Our Congress is passing a bill declaring Sept. 11 as President Ferdinand Edralin Marcos Day in Ilocos Norte. And with no debate whatsoever. Words fail me. Do the Germans/Austrians celebrate an Adolf Hitler Day anywhere in Germany, or in Braunau am Inn in Austria? Do the Italians celebrate a Benito Mussolini in Predappio, Italy?

We not only will be the laughingstock of the world, which held us in the highest respect when we overthrew the dictator peacefully and became a role model for all other similar movements to follow, including the fall of the Berlin Wall, but we will also have pissed on the face of Ninoy Aquino and all the victims of martial law, as well as on our faces—the victims of Marcos’ plunder—for which we had to suffer for almost 16 years before we could regain our former per capita income.

I know our Congress is not exactly the brightest bulb in the government, but how are they defending this move? According to newspaper reports, Senate President Tito Sotto rationalized it by saying (1) that it is a bill of local application (Ilocos Norte) only, which generally is not debated on so it will breeze through the Senate; and (2) that Marcos was not only a son of Ilocos Norte, but also a hero not only to Ilocos Norte but also to most Ilocanos all over the world.

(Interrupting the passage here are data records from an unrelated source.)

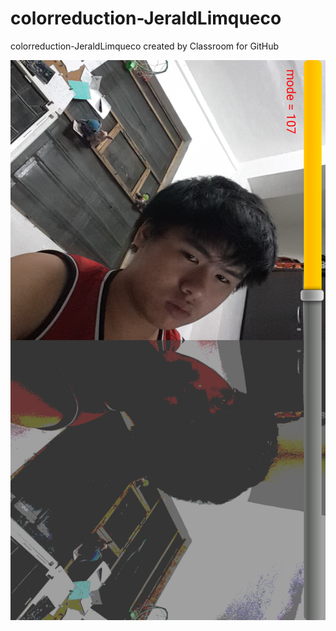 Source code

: # colorreduction-JeraldLimqueco
colorreduction-JeraldLimqueco created by Classroom for GitHub

![alt tag](https://github.com/DeLaSalleUniversity-Manila/colorreduction-JeraldLimqueco/blob/master/device-2015-12-07-232014.png)
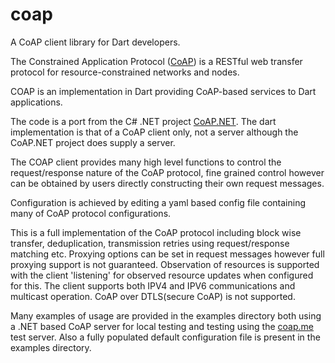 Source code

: # coap

A CoAP client library for Dart developers.

The Constrained Application Protocol ([CoAP](https://datatracker.ietf.org/doc/draft-ietf-core-coap/)) 
is a RESTful web transfer protocol for resource-constrained networks and nodes.

COAP is an implementation in Dart providing CoAP-based services to Dart applications. 

The code is a port from the C# .NET project [CoAP.NET](https://github.com/smeshlink/CoAP.NET). The dart implementation is that
of a CoAP client only, not a server although the CoAP.NET project does supply a server.

The COAP client provides many high level functions to control the request/response nature of the CoAP protocol, 
fine grained control however can be obtained by users directly constructing their own request messages. 

Configuration is achieved by editing a yaml based config file containing many of CoAP protocol configurations.

This is a full implementation of the CoAP protocol including block wise transfer, deduplication, transmission retries using
request/response matching etc. Proxying options can be set in request messages however full proxying support is
 not guaranteed. Observation of resources is supported with the client 'listening' for observed resource updates 
 when configured for this. The client supports both IPV4 and IPV6 communications and multicast operation. CoAP 
 over DTLS(secure CoAP) is not supported.

Many examples of usage are provided in the examples directory both using a .NET based CoAP server for local testing
and testing using the [coap.me](http://coap.me/) test server. Also a fully populated default configuration
file is present in the examples directory.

Let’s take them one by one. It is a bill of local application, but it definitely cannot be treated the same as the naming of a school or a street, for heaven’s sake. It has national ramifications. Sure, Marcos was president of the Philippines, but he abused his power, holding on to office for 14 more years than he was entitled to, during which time he stole the Filipinos blind (the Supreme Court calculated what he and his wife earned during their time and it could not compare to the assets they accumulated), and then tried to cheat his way to another term. He did much more harm to the Philippines than the good he may have accomplished.


Now, about this “he is a hero to Ilocos Norte and to most Ilocanos all over the world”: What is the basis of that statement of Senator Sotto? It actually is an insult to Ilocanos. Are they not Filipinos first? Did they not see the devastation that Marcos brought on the Philippines? Did they not witness how he tried to keep himself in power even after 20 years?

So, the dictator Marcos did a lot for Ilocos while he was president. Does that more than compensate for what evil he wreaked on the Filipino people? The Ilocanos are not dumb. And I am sure they are Filipinos first.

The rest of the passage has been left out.